Mientras William me continuaba abrazando, los oficiales ya habían comenzado las tareas de rastrillaje en el lago para encontrar el cuerpo de Clara, cuando pude divisar a unos metros a Amparo mirándome fijamente.
-William, ahora vuelvo.- dije.
-¿A dónde vas?, ¡estás herida!- preguntó asombrado.
-Ahora vuelvo, voy a saludar a una vieja amiga, se encuentra allí ¿la ves?
-¡Ah, es Amparo!, ve pero despacio y salúdala también de mi parte, tenemos mucho de que agradecerle.
Justo en aquel momento nos interrumpió otra vez el oficial, quería esta vez escuchar la versión de William, me alejé de ellos rengueando pues solamente me habían colocado un vendaje provisorio, me dirigí hacia donde estaba Amparo, todavía la noche estaba muy oscura, pronto, muy pronto comenzaría a aclarar; cuando llegué a donde estaba ella, la abracé, la abracé fuertemente llorando, dándole las gracias por haberme protegido durante todos estos años, por la Virgen de la Macarena que seguía pendiendo de mi cuello, tal vez ella colaboró como una madre para salvarme, pues siempre la llevaba conmigo.
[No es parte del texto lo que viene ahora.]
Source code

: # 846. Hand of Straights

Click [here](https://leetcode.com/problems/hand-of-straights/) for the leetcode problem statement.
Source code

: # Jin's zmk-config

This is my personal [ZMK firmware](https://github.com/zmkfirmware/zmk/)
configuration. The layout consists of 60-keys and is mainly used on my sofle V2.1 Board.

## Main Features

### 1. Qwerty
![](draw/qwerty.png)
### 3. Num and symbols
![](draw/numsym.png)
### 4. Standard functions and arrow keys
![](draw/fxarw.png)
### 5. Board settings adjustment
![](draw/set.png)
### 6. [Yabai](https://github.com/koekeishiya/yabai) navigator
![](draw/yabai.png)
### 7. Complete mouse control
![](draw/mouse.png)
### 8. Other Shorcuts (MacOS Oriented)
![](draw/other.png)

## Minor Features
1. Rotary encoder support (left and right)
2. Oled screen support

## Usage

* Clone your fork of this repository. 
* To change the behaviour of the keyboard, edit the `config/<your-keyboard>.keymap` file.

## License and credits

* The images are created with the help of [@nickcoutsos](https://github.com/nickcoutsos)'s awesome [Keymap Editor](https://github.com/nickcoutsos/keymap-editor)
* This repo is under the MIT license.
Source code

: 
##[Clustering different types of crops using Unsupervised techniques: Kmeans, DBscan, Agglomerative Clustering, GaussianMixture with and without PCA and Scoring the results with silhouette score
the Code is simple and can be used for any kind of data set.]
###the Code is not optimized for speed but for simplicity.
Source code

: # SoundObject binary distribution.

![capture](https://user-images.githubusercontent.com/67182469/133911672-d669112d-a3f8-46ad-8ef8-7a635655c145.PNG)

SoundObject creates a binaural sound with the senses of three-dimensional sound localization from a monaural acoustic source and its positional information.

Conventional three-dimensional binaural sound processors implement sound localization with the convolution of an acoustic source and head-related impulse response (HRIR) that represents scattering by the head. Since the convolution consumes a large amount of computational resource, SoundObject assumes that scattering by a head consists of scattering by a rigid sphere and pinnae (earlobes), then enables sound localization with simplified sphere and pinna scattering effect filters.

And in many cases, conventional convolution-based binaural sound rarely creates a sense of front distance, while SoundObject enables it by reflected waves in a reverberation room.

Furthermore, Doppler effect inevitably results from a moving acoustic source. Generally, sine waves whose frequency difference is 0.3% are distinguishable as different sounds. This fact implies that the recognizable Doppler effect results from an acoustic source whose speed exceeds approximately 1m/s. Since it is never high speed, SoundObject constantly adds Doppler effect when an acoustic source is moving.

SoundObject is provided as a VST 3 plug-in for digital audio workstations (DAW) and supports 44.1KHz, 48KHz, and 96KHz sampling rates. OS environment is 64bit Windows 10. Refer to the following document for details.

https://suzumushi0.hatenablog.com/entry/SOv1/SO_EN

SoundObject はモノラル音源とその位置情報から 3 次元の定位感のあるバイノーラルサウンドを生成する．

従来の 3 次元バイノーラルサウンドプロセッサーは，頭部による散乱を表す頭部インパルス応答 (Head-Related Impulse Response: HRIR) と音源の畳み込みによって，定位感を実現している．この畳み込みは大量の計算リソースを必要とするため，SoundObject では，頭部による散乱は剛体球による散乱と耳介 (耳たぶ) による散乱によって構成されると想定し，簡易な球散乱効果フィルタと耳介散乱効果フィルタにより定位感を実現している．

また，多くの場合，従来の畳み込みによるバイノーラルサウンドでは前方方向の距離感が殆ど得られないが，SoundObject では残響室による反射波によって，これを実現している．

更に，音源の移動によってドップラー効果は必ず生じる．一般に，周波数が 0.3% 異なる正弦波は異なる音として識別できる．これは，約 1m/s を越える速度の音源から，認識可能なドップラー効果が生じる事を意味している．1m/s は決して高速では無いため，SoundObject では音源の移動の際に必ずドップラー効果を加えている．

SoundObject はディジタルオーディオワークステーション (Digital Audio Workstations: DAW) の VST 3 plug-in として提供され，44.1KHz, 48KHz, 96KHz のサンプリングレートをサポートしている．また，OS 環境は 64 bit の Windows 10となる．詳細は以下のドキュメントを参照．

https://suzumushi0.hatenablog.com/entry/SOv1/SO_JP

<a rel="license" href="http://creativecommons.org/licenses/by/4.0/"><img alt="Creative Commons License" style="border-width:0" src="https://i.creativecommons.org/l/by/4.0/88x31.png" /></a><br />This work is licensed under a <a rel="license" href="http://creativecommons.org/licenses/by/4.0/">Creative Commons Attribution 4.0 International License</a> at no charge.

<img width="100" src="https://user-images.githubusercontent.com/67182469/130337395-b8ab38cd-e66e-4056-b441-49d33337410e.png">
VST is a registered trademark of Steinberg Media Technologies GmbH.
-¡Amparo, yo no sé lo que pasó, pero de pronto Clara cayó por el murallón al lago, fue horrible!- dije llorando.
Amparo me tomó de los hombros y me dijo:
-Mira niña, como ya todo ha terminado, quisiera mostrarte algo, no te asustes, sólo observa.- dijo dulcemente.
De repente el rostro y la figura de ella, comenzaron a esfumarse, casi se estaba haciendo invisible, en su lugar apareció la figura y el rostro de un hombre, ese hombre me resultaba conocido, cuando pude verlo bien pues un haz de luz comenzó a rodearlo, me di cuenta de quién se trataba.
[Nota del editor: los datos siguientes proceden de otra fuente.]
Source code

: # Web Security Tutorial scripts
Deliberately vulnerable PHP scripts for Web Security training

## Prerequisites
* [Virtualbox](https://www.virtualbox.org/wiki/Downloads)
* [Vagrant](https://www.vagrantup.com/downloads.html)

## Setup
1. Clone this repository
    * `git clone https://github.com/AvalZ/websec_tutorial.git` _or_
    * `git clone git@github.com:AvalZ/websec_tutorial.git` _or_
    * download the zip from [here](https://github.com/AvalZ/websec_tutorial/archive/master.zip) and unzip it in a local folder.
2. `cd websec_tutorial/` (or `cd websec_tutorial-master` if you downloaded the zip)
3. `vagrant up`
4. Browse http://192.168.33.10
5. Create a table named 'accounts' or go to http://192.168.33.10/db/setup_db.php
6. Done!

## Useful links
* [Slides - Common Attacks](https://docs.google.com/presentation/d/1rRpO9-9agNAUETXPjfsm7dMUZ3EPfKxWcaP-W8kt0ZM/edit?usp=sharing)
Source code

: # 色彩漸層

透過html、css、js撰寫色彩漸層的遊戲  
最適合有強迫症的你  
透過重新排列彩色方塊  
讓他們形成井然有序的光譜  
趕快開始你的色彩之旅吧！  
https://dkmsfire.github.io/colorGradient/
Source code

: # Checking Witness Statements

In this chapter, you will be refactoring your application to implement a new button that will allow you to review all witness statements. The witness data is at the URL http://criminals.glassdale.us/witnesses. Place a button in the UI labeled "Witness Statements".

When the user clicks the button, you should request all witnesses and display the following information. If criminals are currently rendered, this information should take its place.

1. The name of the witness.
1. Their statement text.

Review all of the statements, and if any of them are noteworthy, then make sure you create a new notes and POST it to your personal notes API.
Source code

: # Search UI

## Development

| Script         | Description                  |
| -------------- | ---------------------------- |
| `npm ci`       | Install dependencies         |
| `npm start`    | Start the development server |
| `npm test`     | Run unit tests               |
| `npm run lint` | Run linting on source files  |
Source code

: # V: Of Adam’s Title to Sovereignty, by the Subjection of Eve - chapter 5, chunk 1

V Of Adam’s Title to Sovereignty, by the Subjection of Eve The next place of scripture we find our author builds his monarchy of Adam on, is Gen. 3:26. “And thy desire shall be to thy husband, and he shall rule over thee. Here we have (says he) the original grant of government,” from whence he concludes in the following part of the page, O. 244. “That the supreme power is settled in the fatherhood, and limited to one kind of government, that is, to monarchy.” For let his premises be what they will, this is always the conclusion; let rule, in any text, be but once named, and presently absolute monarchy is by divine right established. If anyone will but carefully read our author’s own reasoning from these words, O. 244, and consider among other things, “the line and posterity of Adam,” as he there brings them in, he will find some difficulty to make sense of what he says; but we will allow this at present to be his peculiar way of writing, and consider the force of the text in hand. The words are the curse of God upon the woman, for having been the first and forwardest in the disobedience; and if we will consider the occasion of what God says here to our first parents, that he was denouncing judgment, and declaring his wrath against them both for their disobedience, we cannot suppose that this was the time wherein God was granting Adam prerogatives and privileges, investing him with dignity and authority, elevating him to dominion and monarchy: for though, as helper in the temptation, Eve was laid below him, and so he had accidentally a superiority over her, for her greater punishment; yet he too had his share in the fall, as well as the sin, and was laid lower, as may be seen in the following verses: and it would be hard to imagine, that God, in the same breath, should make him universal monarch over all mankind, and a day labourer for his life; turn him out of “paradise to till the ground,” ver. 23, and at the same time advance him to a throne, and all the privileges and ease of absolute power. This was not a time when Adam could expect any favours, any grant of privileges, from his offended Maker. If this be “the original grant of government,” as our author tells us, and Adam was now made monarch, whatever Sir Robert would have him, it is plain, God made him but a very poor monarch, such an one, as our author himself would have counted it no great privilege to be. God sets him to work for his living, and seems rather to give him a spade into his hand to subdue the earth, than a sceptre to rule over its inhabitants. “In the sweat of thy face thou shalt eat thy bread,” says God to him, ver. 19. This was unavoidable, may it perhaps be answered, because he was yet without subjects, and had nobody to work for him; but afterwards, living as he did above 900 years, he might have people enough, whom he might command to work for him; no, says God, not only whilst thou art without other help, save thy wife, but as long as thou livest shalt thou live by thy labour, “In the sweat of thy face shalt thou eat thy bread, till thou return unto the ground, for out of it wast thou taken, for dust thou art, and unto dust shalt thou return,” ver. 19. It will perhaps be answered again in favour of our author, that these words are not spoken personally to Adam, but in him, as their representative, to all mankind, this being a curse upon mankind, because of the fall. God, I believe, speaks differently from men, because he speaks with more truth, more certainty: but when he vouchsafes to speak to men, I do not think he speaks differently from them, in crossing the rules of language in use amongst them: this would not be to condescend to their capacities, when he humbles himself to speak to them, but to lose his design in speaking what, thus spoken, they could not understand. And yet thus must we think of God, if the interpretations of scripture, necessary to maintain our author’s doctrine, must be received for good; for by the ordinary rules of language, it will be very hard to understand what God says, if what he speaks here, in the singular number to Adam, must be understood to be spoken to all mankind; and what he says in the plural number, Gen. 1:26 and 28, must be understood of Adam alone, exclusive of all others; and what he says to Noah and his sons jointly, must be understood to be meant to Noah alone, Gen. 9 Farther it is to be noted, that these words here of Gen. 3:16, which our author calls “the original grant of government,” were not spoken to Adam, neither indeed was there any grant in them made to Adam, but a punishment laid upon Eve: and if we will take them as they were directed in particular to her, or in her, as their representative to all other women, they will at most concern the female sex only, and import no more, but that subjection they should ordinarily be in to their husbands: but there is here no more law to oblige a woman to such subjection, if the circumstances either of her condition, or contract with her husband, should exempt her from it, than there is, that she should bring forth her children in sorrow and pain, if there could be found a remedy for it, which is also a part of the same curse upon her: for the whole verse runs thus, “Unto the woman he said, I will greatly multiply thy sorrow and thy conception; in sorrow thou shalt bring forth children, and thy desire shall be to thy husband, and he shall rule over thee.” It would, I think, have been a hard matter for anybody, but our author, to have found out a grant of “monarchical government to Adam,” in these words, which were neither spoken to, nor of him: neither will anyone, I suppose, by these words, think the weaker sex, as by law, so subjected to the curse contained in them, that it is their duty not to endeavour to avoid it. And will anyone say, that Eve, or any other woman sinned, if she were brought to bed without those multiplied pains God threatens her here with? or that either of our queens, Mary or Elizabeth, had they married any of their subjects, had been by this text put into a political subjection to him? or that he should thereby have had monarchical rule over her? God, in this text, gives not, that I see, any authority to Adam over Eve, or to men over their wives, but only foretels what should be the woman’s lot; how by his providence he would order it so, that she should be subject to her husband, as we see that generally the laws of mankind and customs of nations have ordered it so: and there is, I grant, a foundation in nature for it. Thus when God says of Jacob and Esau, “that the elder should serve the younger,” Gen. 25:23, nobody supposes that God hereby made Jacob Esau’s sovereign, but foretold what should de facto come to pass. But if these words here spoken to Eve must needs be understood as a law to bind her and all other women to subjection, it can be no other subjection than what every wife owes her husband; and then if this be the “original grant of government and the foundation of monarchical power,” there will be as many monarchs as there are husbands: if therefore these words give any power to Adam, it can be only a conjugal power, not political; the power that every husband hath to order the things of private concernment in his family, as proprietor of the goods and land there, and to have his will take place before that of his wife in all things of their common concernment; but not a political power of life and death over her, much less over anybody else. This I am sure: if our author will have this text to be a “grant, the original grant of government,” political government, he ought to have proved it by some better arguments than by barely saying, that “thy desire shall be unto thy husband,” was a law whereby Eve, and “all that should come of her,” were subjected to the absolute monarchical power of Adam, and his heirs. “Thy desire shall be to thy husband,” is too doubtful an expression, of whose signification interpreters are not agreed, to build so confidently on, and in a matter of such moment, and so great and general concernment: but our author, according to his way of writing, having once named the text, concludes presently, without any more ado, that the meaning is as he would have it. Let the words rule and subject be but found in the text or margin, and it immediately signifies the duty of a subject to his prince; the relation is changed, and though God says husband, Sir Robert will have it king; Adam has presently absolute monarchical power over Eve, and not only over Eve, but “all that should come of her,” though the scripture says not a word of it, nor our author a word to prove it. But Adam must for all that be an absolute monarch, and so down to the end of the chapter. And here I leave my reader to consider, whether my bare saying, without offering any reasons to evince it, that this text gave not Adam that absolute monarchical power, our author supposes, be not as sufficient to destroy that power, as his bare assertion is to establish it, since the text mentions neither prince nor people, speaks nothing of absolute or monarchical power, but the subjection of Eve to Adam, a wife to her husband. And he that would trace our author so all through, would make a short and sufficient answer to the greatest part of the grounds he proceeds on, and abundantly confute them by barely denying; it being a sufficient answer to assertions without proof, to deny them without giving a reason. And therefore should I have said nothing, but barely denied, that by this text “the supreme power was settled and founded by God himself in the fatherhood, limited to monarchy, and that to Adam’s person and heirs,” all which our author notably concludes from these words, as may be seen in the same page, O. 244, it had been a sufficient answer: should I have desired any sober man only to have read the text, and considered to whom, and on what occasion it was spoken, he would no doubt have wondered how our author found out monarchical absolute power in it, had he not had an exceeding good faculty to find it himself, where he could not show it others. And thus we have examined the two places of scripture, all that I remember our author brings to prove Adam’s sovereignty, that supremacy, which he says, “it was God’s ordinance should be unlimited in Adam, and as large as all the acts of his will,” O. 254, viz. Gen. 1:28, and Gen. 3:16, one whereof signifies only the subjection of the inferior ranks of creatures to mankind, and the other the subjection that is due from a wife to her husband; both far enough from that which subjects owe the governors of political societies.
-¡¡Padre, Padre mío!!- dije emocionada, casi atónita ante lo que veían mis ojos.
-¡¡Cristal, cariño!!- sólo dijo él.
Quise abrazarlo, pero él me lo impidió.
-No puedes tocarme ahora, ya no soy más humano, ahora soy solamente un espíritu, tuve que convertirme en gitana para poder ayudarte, sabía lo que te iba a suceder, tenía que salvarte de las garras del maligno; yo mismo empujé a Clara al lago, hija, siempre estuve a tu lado, siempre quise protegerte, a ti y a William, tienes un marido maravilloso que te ama por sobre todas las cosas.
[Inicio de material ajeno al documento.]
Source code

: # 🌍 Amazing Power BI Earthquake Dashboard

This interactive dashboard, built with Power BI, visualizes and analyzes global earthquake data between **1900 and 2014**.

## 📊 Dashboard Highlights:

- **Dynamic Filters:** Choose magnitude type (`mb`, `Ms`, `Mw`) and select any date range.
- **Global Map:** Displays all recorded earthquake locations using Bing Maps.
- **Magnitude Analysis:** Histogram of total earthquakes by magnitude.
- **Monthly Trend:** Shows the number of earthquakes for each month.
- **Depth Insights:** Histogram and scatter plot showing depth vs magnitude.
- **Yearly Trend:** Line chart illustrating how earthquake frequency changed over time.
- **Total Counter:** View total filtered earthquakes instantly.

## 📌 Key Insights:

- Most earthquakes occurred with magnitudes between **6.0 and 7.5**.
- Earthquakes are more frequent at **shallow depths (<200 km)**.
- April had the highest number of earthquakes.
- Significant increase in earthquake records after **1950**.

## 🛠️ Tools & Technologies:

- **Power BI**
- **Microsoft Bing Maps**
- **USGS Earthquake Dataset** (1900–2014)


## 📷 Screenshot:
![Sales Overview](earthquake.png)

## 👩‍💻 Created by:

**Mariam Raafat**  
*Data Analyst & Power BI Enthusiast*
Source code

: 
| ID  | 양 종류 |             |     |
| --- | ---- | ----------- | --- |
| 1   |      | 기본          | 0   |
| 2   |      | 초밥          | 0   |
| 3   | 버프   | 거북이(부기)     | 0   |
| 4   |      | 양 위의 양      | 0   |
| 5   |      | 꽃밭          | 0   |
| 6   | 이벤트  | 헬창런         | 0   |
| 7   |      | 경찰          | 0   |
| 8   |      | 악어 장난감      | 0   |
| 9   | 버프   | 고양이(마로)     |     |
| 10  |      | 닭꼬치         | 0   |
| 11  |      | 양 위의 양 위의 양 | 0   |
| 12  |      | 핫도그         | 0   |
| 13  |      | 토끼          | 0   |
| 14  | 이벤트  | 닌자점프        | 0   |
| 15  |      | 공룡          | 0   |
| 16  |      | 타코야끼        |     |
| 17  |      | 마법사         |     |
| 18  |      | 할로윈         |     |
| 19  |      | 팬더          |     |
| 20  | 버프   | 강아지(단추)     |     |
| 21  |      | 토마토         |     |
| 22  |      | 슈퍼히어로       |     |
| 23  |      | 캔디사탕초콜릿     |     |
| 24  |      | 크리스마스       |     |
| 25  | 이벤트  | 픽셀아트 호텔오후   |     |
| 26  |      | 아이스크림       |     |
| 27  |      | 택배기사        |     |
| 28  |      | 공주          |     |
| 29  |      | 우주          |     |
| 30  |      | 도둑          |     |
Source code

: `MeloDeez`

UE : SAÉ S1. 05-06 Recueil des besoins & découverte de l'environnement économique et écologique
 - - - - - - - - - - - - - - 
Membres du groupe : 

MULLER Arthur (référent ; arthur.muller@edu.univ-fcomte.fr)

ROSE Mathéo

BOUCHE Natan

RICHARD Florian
-¡¡Papá te amo!!, ¡¡te amo tanto, papi!!- dije llorando.
-Lo sé cariño, disculpa si no me he podido antes despedir de ti, siempre estaré protegiéndote, a ti, a tu madre y a William.
-¡Padre gracias, muchas gracias!- seguía llorando.
-No llores más hija mía, ahora que ya estás a salvo debo partir, ya no podrás verme más, pero escucha hija, cuando veas el cielo de noche, en la primera estrella que tus ojos miren, allí estaré yo, para verte, para escucharte; ¡ah! me olvidaba, Sofía está bien, está conmigo y también está la madre de William, ellas los protegerán siempre. Adiós hija querida, cuídate mucho y cuida mucho a tu madre y a tu esposo.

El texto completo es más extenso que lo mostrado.